Smokey coal used in the home or emitted from power plants was strongly associated with lung cancer, increasing the risk 6 fold.  The locally
used Lai Bin and Long Tan coals presented the greatest risk, the study, published in the Lung Cancer journal, said.

Genetically Modified Crops decline in China

The number of genetically crops in China declined by 300,000 hectares in 2014, after safety concerns have many farmers opting for traditional harvests.

The country grew a total of 3.9 million hectares of GM crops in 2014, according to research from the International Service for Acquisition of Agri-biotech Applications (ISAAA).

The drop was largely due to low cotton prices and overstocking.

Only two GM crops are approved in China – cotton and papaya. Staple foods such as GM rice are prohibited from commercial use, though two strands of rice have official safety cerficiation for non-commercial use.

Despite several  restrictions on the production of GM crops, China is the sixth largest producer in the world.

Scientists discover method to reverse hard boiled eggs

This story’s not so much about China as it is about one of the country’s favorite foods.

Scientists in Irvine, California have successfully discovered a method to reverse the process of hard boiling eggs, or returning the yolk proteins back to a liquid form.

While the method may be not be practical for those indecisive about their daily poultry intake, the technique has wide application from cancer treatment, lab sanitation and food processing.

When an egg yolk is boiled, proteins contained within become tangled as they shift state.

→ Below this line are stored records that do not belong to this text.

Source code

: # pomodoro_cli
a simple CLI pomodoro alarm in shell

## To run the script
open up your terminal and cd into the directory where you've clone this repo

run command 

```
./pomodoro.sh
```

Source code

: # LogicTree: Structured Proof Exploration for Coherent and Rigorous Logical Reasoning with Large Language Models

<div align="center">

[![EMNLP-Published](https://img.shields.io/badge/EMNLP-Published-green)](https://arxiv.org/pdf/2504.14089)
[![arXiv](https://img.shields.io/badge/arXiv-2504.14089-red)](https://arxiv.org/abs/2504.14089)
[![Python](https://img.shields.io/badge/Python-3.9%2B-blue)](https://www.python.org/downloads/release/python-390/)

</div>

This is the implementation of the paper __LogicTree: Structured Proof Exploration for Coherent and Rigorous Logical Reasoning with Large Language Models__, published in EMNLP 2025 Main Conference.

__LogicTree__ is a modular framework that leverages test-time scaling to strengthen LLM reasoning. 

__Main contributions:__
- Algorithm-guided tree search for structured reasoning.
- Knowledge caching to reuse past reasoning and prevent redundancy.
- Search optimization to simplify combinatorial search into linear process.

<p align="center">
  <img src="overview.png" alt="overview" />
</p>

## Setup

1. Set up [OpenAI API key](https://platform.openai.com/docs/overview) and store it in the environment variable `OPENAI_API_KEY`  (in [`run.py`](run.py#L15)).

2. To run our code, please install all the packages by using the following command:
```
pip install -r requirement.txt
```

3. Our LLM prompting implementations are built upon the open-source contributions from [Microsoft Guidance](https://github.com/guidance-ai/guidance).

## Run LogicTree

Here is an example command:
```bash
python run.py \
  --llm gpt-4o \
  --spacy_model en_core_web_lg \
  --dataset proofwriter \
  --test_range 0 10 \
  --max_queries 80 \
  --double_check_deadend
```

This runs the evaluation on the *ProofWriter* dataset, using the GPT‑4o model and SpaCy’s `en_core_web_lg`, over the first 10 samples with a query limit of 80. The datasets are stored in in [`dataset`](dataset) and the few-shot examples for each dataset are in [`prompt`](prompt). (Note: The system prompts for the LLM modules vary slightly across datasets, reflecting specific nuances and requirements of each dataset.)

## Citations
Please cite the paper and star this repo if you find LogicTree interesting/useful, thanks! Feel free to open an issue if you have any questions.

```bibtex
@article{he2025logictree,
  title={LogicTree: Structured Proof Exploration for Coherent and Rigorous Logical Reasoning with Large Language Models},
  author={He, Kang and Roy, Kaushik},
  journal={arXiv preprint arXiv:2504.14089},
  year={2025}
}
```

The research discovered a technique to detangle the proteins and allow them to refold into their previous state, Greg Weiss, a professor of chemisry, molecular biolgy and biochemistry at UC Irvine who participated in the project, told phys.org.

Though they only worked with a single protein, the process could theoretically be expanded to unboil a hard-boiled egg, he said.

It’s most immediate use will be in helping remove proteins from test tubes, a process that previously took up to 4 days and was very costly.

But applications are far-reaching, ranging from cheaper cancer antibodies, with the current process using hamster ovaries where being able to shift protein state could better utilize costly resources, to better processed cheeses.

The study, titled Shear-Stress-Mediated Refolding of Proteins from Aggregates and Inclusion Bodies, was published in European Biochemsitry Journal Chembiochem.